Stored dataset items:
+---+

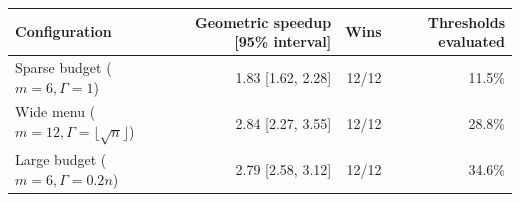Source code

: \begin{tabular}{lrrr}
\toprule
Configuration & Geometric speedup [95\% interval] & Wins & Thresholds evaluated \\
\midrule
Sparse budget ($m=6,\Gamma=1$) & 1.83 [1.62, 2.28] & 12/12 & 11.5\% \\
Wide menu ($m=12,\Gamma=\lfloor\sqrt n\rfloor$) & 2.84 [2.27, 3.55] & 12/12 & 28.8\% \\
Large budget ($m=6,\Gamma=0.2n$) & 2.79 [2.58, 3.12] & 12/12 & 34.6\% \\
\bottomrule
\end{tabular}
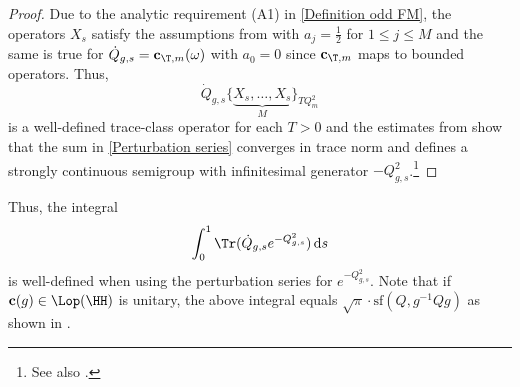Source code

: \documentclass[a4paper, english, 12pt, bibliography=totocnumbered,
index=totoc]{scrartcl}
\begin{document}
\begin{proof}
	Due to the analytic requirement (A1) in \cref{Definition odd FM}, the
	operators $X_s$ satisfy
	the assumptions from \cite[Lemma 4.2]{GüneysuLudewig} with $a_j = \frac
	12$ for $1 \leq j
	\leq M$ and the same is true for $\dot{Q}_{g,s} =
	\mathbf{c}_{\T,m}(\omega)$
	with $a_0 = 0$ since $\mathbf{c}_{\T, m}$ maps to bounded operators.
	Thus,
	\begin{equation*}
		\dot{Q}_{g,s}\{\underbrace{X_s, \ldots, X_s}_{M}\}_{TQ_m^2}
	\end{equation*}
	is a well-defined trace-class operator for each $T > 0$ and the estimates
	from \cite[Lemma 4.2]{GüneysuLudewig} show that the sum in
	\cref{Perturbation series}
	converges in trace norm and defines a strongly continuous semigroup with
	infinitesimal generator $-Q_{g,s}^2$.\footnote{See also
		\cite[Chapter Nine, §2.1]{Kato}.}
\end{proof}
Thus, the integral
\begin{equation*}
	\int_0^1 \Tr(\dot{Q}_{g,s}e^{-Q_{g,s}^2}) \, \mathrm{d}s
\end{equation*}
is well-defined when using the perturbation series for $e^{-Q_{g,s}^2}$.
Note that if $\mathbf{c}(g) \in \Lop(\HH)$ is unitary, the above integral
equals $\sqrt{\pi} \cdot \mathrm{sf}(Q, g^{-1}Qg)$ as shown in
\cite[Corollary 2.7]{GetzlerOdd}.
\end{document}
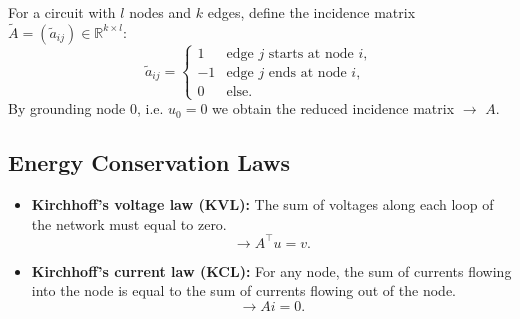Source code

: 	\begin{frame}
		\vfill
		For a circuit with $l$ nodes and $k$ edges, define the incidence matrix $\tilde{A} = (\tilde{a}_{ij}) \in \mathbb{R}^{k \times l}$:
		\begin{displaymath}
			\tilde{a}_{ij} = 
			\begin{cases}
				1 &   \text{edge $j$ starts at node $i$},\\
				-1 &  \text{edge $j$  ends at node $i$},\\
				0 & \text{else}.				
			\end{cases}
		\end{displaymath}
		By grounding node $0$, i.e. $u_0 = 0$ we obtain the reduced incidence matrix $\to$ $A$.
		\vfill
	\end{frame}

	\subsection{Energy Conservation Laws}
	\begin{frame}
		\vfill
		\begin{itemize}
			\item \textbf{Kirchhoff's voltage law (KVL):} \newline
			The sum of voltages along each loop of the network must equal to zero.
			\begin{equation}
				\label{KVL}
				\to A^\top  u = v.
			\end{equation}
			\item \textbf{Kirchhoff's current law (KCL):} \newline
			For any node, the sum of currents flowing into the node is equal to the sum of currents flowing out of the node.
			\begin{equation}
				\label{KCL}
				\to A  i = 0.
			\end{equation}
		\end{itemize}
		\vfill
	\end{frame}

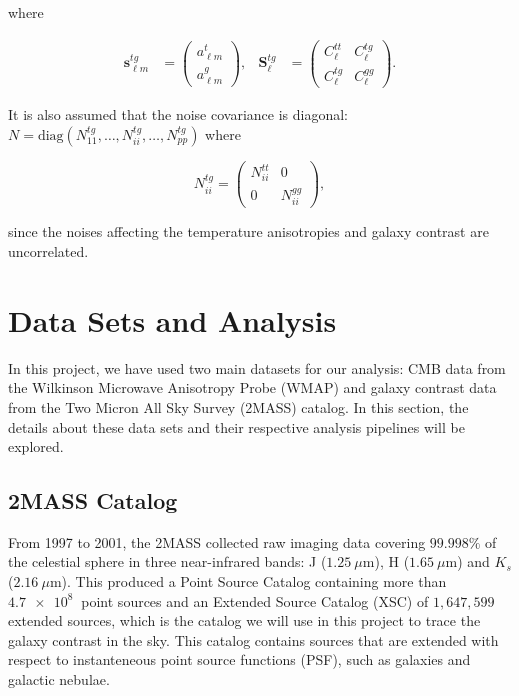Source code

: \documentclass[openany,a4paper,12pt,oneside]{book}
\begin{document}
\begin{spacing}{1.5}
\noindent where 

\begin{align}\label{s_lm=}
	\mathbf{s}_{\ell m}^{tg}&=
	\begin{pmatrix}
	a_{\ell m}^t\\
	a_{\ell m}^g
	\end{pmatrix}, &
	\mathbf{S}_\ell^{tg}&=
	\begin{pmatrix}
	C_\ell^{tt} & C_\ell^{tg}\\
	C_\ell^{tg} & C_\ell^{gg}
	\end{pmatrix}.
\end{align}

It is also assumed that the noise covariance is diagonal: $N=\text{diag}(N_{11}^{tg}, \dots, N_{ii}^{tg}, \dots, N_{pp}^{tg})$ where

\begin{equation}\label{Niitg}
	N_{ii}^{tg}=
	\begin{pmatrix}
	N_{ii}^{tt} & 0 \\
	0 & N_{ii}^{gg}
	\end{pmatrix},
\end{equation}

\noindent since the noises affecting the temperature anisotropies and galaxy contrast are uncorrelated. 

\section{Data Sets and Analysis}

In this project, we have used two main datasets for our analysis: CMB data from the Wilkinson Microwave Anisotropy Probe (WMAP)\cite{WMAP_results,WMAP_data} and galaxy contrast data from the Two Micron All Sky Survey (2MASS) catalog\cite{2MASS}. In this section, the details about these data sets and their respective analysis pipelines will be explored.

\subsection{2MASS Catalog}

From 1997 to 2001, the 2MASS collected raw imaging data covering $99.998\%$ of the celestial sphere in three near-infrared bands: J ($\SI{1.25}{\mu \meter}$), H ($\SI{1.65}{\mu \meter}$) and $K_s$ ($\SI{2.16}{\mu \meter}$). This produced a Point Source Catalog containing more than $\SI{4.7e8}{}$ point sources and an Extended Source Catalog (XSC) of $1,647,599$ extended sources, which is the catalog we will use in this project to trace the galaxy contrast in the sky. This catalog contains sources that are extended with respect to instanteneous point source functions (PSF), such as galaxies and galactic nebulae.


\end{spacing}
\end{document}
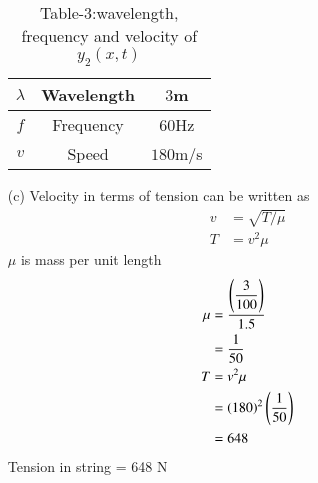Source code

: \documentclass[journal,12pt,twocolumn]{IEEEtran}
\theoremstyle{remark}
\begin{document}
\begin{enumerate}
\begin{table}[h]
\begin{tabular}{|c|c|c|}
    \hline
    $\lambda$ & Wavelength & $3$m\\
    \hline
    $f$ & Frequency & $60$Hz \\
    \hline
    $v$ & Speed & $180$m/s\\
    \hline
  \end{tabular}
  \caption{Table-3:wavelength, frequency and velocity of $y_2(x,t)$}
  \label{tab:mytable2}
\end{table}
\item[(c)] Velocity in terms of tension can be written as
\begin{align}
v&=\sqrt{T/\mu}\\
T&=v^2\mu
\end{align}
$\mu$ is mass per unit length
\begin{align}
\mu&=\dfrac{\left(\dfrac{3}{100}\right)}{1.5}\\
&=\dfrac{1}{50}\\
T&=v^2\mu\\
&=\left(180\right)^2\left(\dfrac{1}{50}\right)\\
&=648
\end{align}
Tension in string = 648 N
\end{enumerate}
\end{document}
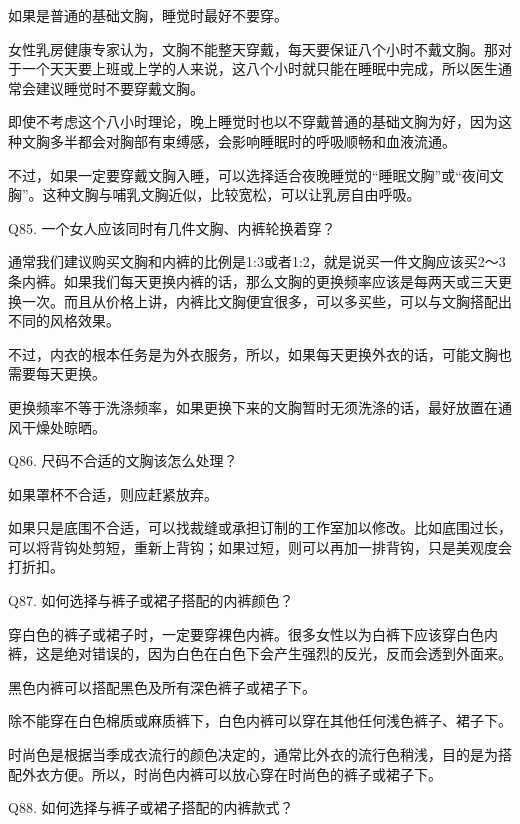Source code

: \documentclass[12pt,UTF8]{ctexbook}
\begin{document}
如果是普通的基础文胸，睡觉时最好不要穿。

女性乳房健康专家认为，文胸不能整天穿戴，每天要保证八个小时不戴文胸。那对于一个天天要上班或上学的人来说，这八个小时就只能在睡眠中完成，所以医生通常会建议睡觉时不要穿戴文胸。

即使不考虑这个八小时理论，晚上睡觉时也以不穿戴普通的基础文胸为好，因为这种文胸多半都会对胸部有束缚感，会影响睡眠时的呼吸顺畅和血液流通。

不过，如果一定要穿戴文胸入睡，可以选择适合夜晚睡觉的“睡眠文胸”或“夜间文胸”。这种文胸与哺乳文胸近似，比较宽松，可以让乳房自由呼吸。





Q85. 一个女人应该同时有几件文胸、内裤轮换着穿？


通常我们建议购买文胸和内裤的比例是1:3或者1:2，就是说买一件文胸应该买2～3条内裤。如果我们每天更换内裤的话，那么文胸的更换频率应该是每两天或三天更换一次。而且从价格上讲，内裤比文胸便宜很多，可以多买些，可以与文胸搭配出不同的风格效果。

不过，内衣的根本任务是为外衣服务，所以，如果每天更换外衣的话，可能文胸也需要每天更换。

更换频率不等于洗涤频率，如果更换下来的文胸暂时无须洗涤的话，最好放置在通风干燥处晾晒。





Q86. 尺码不合适的文胸该怎么处理？


如果罩杯不合适，则应赶紧放弃。

如果只是底围不合适，可以找裁缝或承担订制的工作室加以修改。比如底围过长，可以将背钩处剪短，重新上背钩；如果过短，则可以再加一排背钩，只是美观度会打折扣。





Q87. 如何选择与裤子或裙子搭配的内裤颜色？


穿白色的裤子或裙子时，一定要穿裸色内裤。很多女性以为白裤下应该穿白色内裤，这是绝对错误的，因为白色在白色下会产生强烈的反光，反而会透到外面来。

黑色内裤可以搭配黑色及所有深色裤子或裙子下。

除不能穿在白色棉质或麻质裤下，白色内裤可以穿在其他任何浅色裤子、裙子下。

时尚色是根据当季成衣流行的颜色决定的，通常比外衣的流行色稍浅，目的是为搭配外衣方便。所以，时尚色内裤可以放心穿在时尚色的裤子或裙子下。





Q88. 如何选择与裤子或裙子搭配的内裤款式？
\end{document}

+---+

[WHAT NEEDS TO BE DONE] From the records, copy out each line that includes the string "since".

[TASK SOLUTION]
	with $a_0 = 0$ since $\mathbf{c}_{\T, m}$ maps to bounded operators.
\noindent since the noises affecting the temperature anisotropies and galaxy contrast are uncorrelated. 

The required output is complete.